In the midst of Jared Spool’s gadfly-esque “UCD never worked, maybe we should retire it” opening plenary at the IA Summit was a rope prop. The rope represented the number of visitors to a website. It had a knot to show the small percentage of visitors who are customers and another for the even smaller percentage of big spenders/ultra-fans. Jared suggests that a smart business person doesn’t worry about the huge percentage for whom the website clearly isn’t working and just focus on selling a little bit more to those ultra-fans.
Fair enough.
But oddly not everyone in audience is just trying to make lots of money. I was reminded of this in a recent presentation from the BBC’s marketing team about audience segmentation. Like any other organisation we have a segment of highly passionate fans but, as the presentation made clear, the BBC cannot just up-sell to our the high approvers. That’s not public service.
So BBC IAs have to think about the whole rope, I’m afraid.

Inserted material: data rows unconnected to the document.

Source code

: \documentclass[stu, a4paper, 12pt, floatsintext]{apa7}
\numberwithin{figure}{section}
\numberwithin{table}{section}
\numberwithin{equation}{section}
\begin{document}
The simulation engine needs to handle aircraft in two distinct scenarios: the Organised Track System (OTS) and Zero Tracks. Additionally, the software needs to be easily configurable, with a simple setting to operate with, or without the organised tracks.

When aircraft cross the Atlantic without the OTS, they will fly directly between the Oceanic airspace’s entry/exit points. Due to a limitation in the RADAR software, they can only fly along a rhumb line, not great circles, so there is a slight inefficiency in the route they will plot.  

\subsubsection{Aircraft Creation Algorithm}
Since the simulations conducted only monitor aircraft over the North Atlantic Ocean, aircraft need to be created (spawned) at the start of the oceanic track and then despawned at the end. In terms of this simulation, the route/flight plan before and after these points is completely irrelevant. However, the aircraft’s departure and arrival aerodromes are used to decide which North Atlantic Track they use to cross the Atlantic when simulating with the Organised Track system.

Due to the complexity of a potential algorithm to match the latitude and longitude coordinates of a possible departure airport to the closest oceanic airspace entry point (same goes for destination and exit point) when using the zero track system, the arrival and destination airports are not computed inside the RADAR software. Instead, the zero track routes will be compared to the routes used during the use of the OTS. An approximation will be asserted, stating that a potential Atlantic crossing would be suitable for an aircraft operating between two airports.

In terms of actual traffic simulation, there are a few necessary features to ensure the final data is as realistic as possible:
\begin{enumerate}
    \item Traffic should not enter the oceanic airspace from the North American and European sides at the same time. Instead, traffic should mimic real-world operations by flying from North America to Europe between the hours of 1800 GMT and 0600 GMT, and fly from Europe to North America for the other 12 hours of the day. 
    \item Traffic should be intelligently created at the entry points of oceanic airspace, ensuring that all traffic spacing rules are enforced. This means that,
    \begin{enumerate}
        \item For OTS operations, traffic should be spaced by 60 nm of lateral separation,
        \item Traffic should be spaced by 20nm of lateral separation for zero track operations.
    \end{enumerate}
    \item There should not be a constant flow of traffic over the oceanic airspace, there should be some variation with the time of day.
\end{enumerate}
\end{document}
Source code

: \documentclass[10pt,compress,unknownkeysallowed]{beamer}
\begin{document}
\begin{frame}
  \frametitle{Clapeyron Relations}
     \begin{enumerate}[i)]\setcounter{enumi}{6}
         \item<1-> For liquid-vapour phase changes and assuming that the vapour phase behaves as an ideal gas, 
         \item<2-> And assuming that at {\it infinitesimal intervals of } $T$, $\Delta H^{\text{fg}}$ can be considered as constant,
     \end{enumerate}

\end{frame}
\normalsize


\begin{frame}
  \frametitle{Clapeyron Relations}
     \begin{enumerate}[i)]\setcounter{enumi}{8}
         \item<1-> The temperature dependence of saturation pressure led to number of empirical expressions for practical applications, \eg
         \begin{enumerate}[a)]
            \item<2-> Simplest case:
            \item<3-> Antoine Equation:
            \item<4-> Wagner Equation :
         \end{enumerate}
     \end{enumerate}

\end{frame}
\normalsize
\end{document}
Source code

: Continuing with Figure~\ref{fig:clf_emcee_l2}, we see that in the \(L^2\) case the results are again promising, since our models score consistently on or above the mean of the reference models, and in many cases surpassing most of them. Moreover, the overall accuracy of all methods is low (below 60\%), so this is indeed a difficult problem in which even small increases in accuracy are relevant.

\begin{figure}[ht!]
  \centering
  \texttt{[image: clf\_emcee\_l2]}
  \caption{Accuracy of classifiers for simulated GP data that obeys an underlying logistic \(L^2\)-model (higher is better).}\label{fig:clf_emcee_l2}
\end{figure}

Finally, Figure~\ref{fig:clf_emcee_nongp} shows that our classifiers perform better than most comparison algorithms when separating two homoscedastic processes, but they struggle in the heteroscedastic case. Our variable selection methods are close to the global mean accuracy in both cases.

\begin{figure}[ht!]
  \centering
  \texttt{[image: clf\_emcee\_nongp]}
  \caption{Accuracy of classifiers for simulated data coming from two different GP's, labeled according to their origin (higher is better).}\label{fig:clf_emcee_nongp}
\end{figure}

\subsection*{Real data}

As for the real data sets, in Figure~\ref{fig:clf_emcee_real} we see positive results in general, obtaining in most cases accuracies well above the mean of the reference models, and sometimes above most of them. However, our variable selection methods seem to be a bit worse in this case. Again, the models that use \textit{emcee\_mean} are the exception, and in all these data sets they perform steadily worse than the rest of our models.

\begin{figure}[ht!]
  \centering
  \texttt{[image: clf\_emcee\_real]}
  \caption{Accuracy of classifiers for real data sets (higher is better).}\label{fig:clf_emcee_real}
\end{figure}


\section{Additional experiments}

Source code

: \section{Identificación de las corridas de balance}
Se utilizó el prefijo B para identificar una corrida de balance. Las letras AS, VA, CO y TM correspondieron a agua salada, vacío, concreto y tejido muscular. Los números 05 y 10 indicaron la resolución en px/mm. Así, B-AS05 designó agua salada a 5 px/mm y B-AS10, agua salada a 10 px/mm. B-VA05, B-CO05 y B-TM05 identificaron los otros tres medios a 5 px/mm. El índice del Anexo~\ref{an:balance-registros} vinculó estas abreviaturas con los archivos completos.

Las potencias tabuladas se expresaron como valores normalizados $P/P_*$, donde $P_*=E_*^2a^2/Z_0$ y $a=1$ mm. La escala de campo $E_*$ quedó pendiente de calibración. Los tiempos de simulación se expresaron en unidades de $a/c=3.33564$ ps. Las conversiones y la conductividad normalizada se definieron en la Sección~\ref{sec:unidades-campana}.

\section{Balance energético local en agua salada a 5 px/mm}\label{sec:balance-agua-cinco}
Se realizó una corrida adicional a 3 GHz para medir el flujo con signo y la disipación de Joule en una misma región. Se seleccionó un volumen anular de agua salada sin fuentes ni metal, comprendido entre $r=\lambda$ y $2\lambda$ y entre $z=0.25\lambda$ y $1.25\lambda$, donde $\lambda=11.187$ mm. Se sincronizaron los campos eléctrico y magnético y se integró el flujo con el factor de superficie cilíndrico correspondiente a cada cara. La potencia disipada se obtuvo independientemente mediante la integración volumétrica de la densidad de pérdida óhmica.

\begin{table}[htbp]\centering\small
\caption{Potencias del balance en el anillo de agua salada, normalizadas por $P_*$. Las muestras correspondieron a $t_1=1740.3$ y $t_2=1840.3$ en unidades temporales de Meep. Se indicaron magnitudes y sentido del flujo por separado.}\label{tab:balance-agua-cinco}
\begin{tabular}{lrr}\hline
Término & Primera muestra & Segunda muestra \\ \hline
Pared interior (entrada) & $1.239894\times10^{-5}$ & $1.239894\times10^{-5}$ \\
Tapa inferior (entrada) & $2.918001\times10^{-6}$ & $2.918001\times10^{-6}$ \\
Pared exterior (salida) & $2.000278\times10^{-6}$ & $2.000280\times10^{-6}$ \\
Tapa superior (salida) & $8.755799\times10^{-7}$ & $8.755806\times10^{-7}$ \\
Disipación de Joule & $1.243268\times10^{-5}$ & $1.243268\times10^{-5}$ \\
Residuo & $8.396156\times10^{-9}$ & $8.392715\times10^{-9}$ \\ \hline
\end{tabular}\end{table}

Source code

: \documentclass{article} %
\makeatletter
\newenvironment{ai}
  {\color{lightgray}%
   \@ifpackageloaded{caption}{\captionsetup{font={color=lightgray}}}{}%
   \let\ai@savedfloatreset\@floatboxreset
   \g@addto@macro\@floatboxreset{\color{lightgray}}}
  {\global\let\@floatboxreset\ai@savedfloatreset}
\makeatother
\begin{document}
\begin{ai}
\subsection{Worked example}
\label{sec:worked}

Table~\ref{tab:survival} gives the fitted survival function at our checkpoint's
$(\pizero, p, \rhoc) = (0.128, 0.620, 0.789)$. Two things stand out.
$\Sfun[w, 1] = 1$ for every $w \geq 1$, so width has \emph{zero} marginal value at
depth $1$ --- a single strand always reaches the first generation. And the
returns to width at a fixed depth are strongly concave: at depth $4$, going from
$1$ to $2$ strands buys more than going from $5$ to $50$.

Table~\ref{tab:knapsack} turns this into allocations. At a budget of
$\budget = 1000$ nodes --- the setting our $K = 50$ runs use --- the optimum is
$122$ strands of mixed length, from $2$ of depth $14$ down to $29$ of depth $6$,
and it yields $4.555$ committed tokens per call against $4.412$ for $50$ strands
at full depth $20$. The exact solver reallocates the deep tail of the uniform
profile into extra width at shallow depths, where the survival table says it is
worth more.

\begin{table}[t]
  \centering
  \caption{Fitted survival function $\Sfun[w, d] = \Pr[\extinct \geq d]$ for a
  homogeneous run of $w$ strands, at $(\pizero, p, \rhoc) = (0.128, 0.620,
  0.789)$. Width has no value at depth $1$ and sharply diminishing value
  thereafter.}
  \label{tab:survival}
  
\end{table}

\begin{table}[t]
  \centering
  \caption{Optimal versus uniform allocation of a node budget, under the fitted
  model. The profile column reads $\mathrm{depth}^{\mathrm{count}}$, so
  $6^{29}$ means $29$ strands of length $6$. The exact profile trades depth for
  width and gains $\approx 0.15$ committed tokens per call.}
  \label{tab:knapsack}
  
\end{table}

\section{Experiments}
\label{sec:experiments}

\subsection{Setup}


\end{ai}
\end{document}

Jared M. Spool | 03-Jun-08 at 2:47 pm | Permalink
Hi Karen,
I’m pretty sure that if you try to think about the whole rope, you’ll just go insane.
The portion of the rope you need to focus on doesn’t need to be just the high approvers. It can be anyone who, if you improve their experience, you’ll see tremendous downstream effect.
The point of the exercise was to demonstrate that by focusing on a small group and making their experience ideal, you see immediate returns and you improve overall experience for everyone involved.
I’m betting that, even though the BBC has a large and diverse audience, there are still a tremendous amount of folks who wouldn’t benefit from any real improvements to the site. These are folks who come very infrequently and whose needs are pretty much already met.
Such as an individual who is not a UK taxpayer, lives in a foreign country, and is only interested in the one page of story that they found on an aggregator site. It’s not clear that focusing on their experience will buy the BBC, your team, or your users any further benefit. However, if you improve the story presentation for avid readers, who are frequent visitors, and rely on the BBC as their main source of news, the individual above will probably reap some benefit.
I’d recommend you avoid trying to think about the whole rope. That will only yield a mediocre experience all around.
– Your favorite Gadfly
R, Titus | 06-Jun-08 at 11:12 pm | Permalink
well I have to agree with Karen, and disagree with Jared… sort of. At the end of the day, you have to focus on something to do anything, you cannot boil the ocean, (although we do have this R&D arm which might be working on that right now, in fact, they’d probably succeed too as they seem to be quite bright)
But back to the point; our job is 100% reach at the bbc, that means we cannot afford to alienate parts of our audience, even as we improve the experience for those parts who are low or high approvers.
Its one of the reasons we’ve moved to a more personalized approach to our content. Rss feeds, widgets, personalization identity (great preso on Slide share on this FYI).
On the whole, and consideration, she’s right – we have to focus on the WHOLE ROPE, even if we pay a bit more attention to the parts with the biggest knots in them from time to time.